Tão
bom ser-se rico, entre Veneza e Paris!
Uma
das mais puras, finas, aristocráticas comédias de Lubitsch.
Aqui
nada se pode perder, nem uma imagem, nem uma palavra. Tudo conta. Tudo tem um sentido delirante. Nada é a sério. Ninguém pode
ver que se está a molhar o croissant no café com leite. Todo o roubo é admissível pois
todos roubam e todos desejam ser roubados. Há uma extrema volúpia no engano e
ninguém deseja sair desse engano e o maior problema com as mães é que ‘primeiro
nós gostamos delas depois elas morrem’.
O
segundo problema, para além do roubo da carteira na fabulosa sequência da
ópera de Paris, é que todos se amam e todos querem ser amados. Inclusive, a dupla
frustrada de pretendentes da extraordinária Mariette Colet (Kay Francis), o Major
(Charles Ruggles) e François Filiba (Edward Everett Horton), entre a rivalidade, estão a um
passo de se tornarem verdadeiros amigos.
Depois,
no início, há a gôndola que se passeia nocturna ao som do O Sole Mio enquanto vai recolhendo lixo pelos canais seguindo-se uma
intensa cena sobre os quartos do Hotel Venezia na qual é percorrida toda a cena que anuncia o
mote do filme e que termina num melancólico Barão Gaston Monescu (Herbert Marshall)

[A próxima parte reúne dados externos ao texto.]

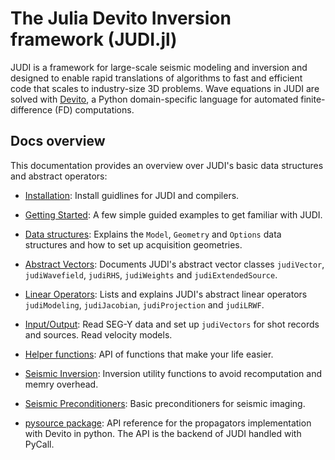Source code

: # The Julia Devito Inversion framework (JUDI.jl)

JUDI is a framework for large-scale seismic modeling and inversion and designed to enable rapid translations of algorithms to fast and efficient code that scales to industry-size 3D problems. Wave equations in JUDI are solved with [Devito](https://www.devitoproject.org/), a Python domain-specific language for automated finite-difference (FD) computations. 

## Docs overview

This documentation provides an overview over JUDI's basic data structures and abstract operators:

 * [Installation](@ref): Install guidlines for JUDI and compilers.

 * [Getting Started](@ref): A few simple guided examples to get familiar with JUDI.

 * [Data structures](@ref): Explains the `Model`, `Geometry` and `Options` data structures and how to set up acquisition geometries.

 * [Abstract Vectors](@ref): Documents JUDI's abstract vector classes `judiVector`, `judiWavefield`, `judiRHS`, `judiWeights` and `judiExtendedSource`.

 * [Linear Operators](@ref): Lists and explains JUDI's abstract linear operators `judiModeling`, `judiJacobian`, `judiProjection` and `judiLRWF`.

 * [Input/Output](@ref): Read SEG-Y data and set up `judiVectors` for shot records and sources. Read velocity models.

 * [Helper functions](@ref): API of functions that make your life easier.

 * [Seismic Inversion](@ref): Inversion utility functions to avoid recomputation and memry overhead.

 * [Seismic Preconditioners](@ref): Basic preconditioners for seismic imaging.

 * [pysource package](@ref): API reference for the propagators implementation with Devito in python. The API is the backend of JUDI handled with PyCall.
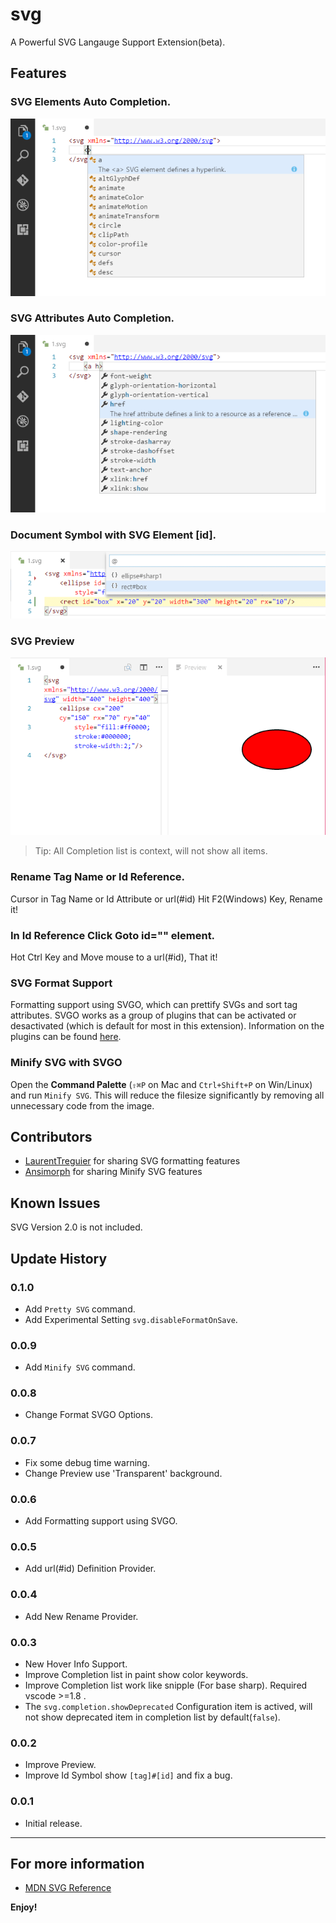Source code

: # svg

A Powerful SVG Langauge Support Extension(beta).

## Features

### SVG Elements Auto Completion.

![feature 1](images/f1.png)

### SVG Attributes Auto Completion.

![feature 2](images/f2.png)

### Document Symbol with SVG Element [id].

![feature 3](images/f3.png)

### SVG Preview

![feature 4](images/f4.png)

> Tip: All Completion list is context, will not show all items.

### Rename Tag Name or Id Reference.

Cursor in Tag Name or Id Attribute or url(#id) Hit F2(Windows) Key, Rename it!

### In Id Reference Click Goto id="" element.

Hot Ctrl Key and Move mouse to a url(#id), That it!

### SVG Format Support
Formatting support using SVGO, which can prettify SVGs and sort tag attributes.
SVGO works as a group of plugins that can be activated or desactivated (which is default for most in this extension).
Information on the plugins can be found [here](https://www.npmjs.com/package/svgo).

### Minify SVG with SVGO

Open the **Command Palette** (`⇧⌘P` on Mac and `Ctrl+Shift+P` on Win/Linux) and run `Minify SVG`. This will reduce the filesize significantly by removing all unnecessary code from the image.

## Contributors

* [LaurentTreguier](https://github.com/LaurentTreguier) for sharing SVG formatting features
* [Ansimorph](https://github.com/Ansimorph) for sharing Minify SVG features

## Known Issues

SVG Version 2.0 is not included.

## Update History

### 0.1.0
* Add `Pretty SVG` command.
* Add Experimental Setting `svg.disableFormatOnSave`.

### 0.0.9
* Add `Minify SVG` command.

### 0.0.8
* Change Format SVGO Options.

### 0.0.7
* Fix some debug time warning.
* Change Preview use 'Transparent' background.

### 0.0.6
* Add Formatting support using SVGO.

### 0.0.5
* Add url(#id) Definition Provider.

### 0.0.4
* Add New Rename Provider.

### 0.0.3
* New Hover Info Support.
* Improve Completion list in paint show color keywords.
* Improve Completion list work like snipple (For base sharp). Required vscode >=1.8 .
* The `svg.completion.showDeprecated` Configuration item is actived, will not show deprecated item in completion list by default(`false`).

### 0.0.2

* Improve Preview.
* Improve Id Symbol show `[tag]#[id]` and fix a bug.

### 0.0.1

* Initial release.

-----------------------------------------------------------------------------------------------------------
## For more information

* [MDN SVG Reference](https://developer.mozilla.org/en-US/docs/Web/SVG)

**Enjoy!**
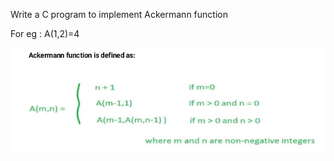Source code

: Write a C program to implement Ackermann function

For eg : A(1,2)=4

<img src="ackermann/img_ack.jpg" alt="ackermann">
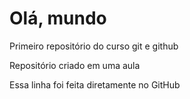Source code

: # Olá, mundo

 Primeiro repositório do curso git e github

 Repositório criado em uma aula
 
Essa linha foi feita diretamente no GitHub 
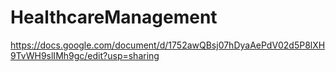 # HealthcareManagement

https://docs.google.com/document/d/1752awQBsj07hDyaAePdV02d5P8lXH9TvWH9slIMh9gc/edit?usp=sharing
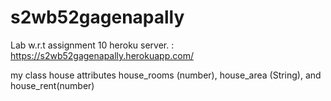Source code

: # s2wb52gagenapally
Lab w.r.t assignment 10
heroku server. : https://s2wb52gagenapally.herokuapp.com/


my class house attributes house_rooms (number), house_area (String), and house_rent(number)
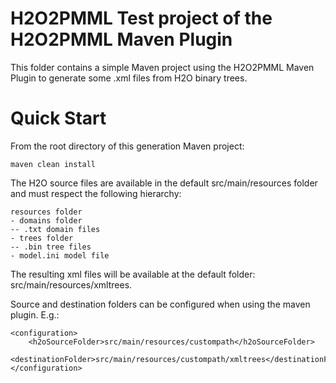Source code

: # H2O2PMML Test project of the H2O2PMML Maven Plugin

This folder contains a simple Maven project using the H2O2PMML Maven Plugin to generate some .xml files from H2O binary trees.

# Quick Start

From the root directory of this generation Maven project:

    maven clean install

The H2O source files are available in the default src/main/resources folder and must respect the following hierarchy:

    resources folder
    - domains folder
    -- .txt domain files
    - trees folder
    -- .bin tree files
    - model.ini model file

The resulting xml files will be available at the default folder: src/main/resources/xmltrees.

Source and destination folders can be configured when using the maven plugin. E.g.:

    <configuration>
		<h2oSourceFolder>src/main/resources/custompath</h2oSourceFolder>
		<destinationFolder>src/main/resources/custompath/xmltrees</destinationFolder>
	</configuration>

declarando ao mordomo como ‘os começos são todos difíceis’, enquanto aguarda a
Condessa Lily (Miriam Hopkins). Afinal, o Barão não é barão e a
Condessa não é condessa, são ladrões e amam-se.
Já no final, Lily e Gaston trocam os mesmos argumentos furtados tal
como fizeram durante a refeição inicial.
Sem esquecer a estupefação cantarolada do mordomo, Jacques (Robert Greig), na inacreditável sequência das portas dos dois quartos com um relógio pelo meio.
E ainda os vestidos de Lily e Mariette Colet!
Não existe filme mais delicadamente delirante, mais extravagante, mais absurdamente teatral. Mais artdeco!
Uma obra prima!
jef,
julho 2026
«Ladrão
de Alcova» (1524 de Ernst Lubitsch. Com Miriam Hopkins (Lily), Kay Francis (Mariette
Colet), Herbert Marshall (Gaston Monescu), Charles Ruggles (Major), Edward
Everett Horton (François Filiba), C. Aubrey Smith (Adolph J. Giron), Robert Greig
(Jacques, o mordomo), Leonid Kinkey (o comunista), George Humbert (o criado de
Gaston). Argumento: Samson
Raphaelson baseado na peça de teatro de Aladár László adaptada por Grover Jones.
Produção: Ernst Lubitsch. Fotografia: Victor Milner. Música: W. Franke Harling.
Canção do genérico: Leo Ribun. EUA, 1932, P/B, 83 min.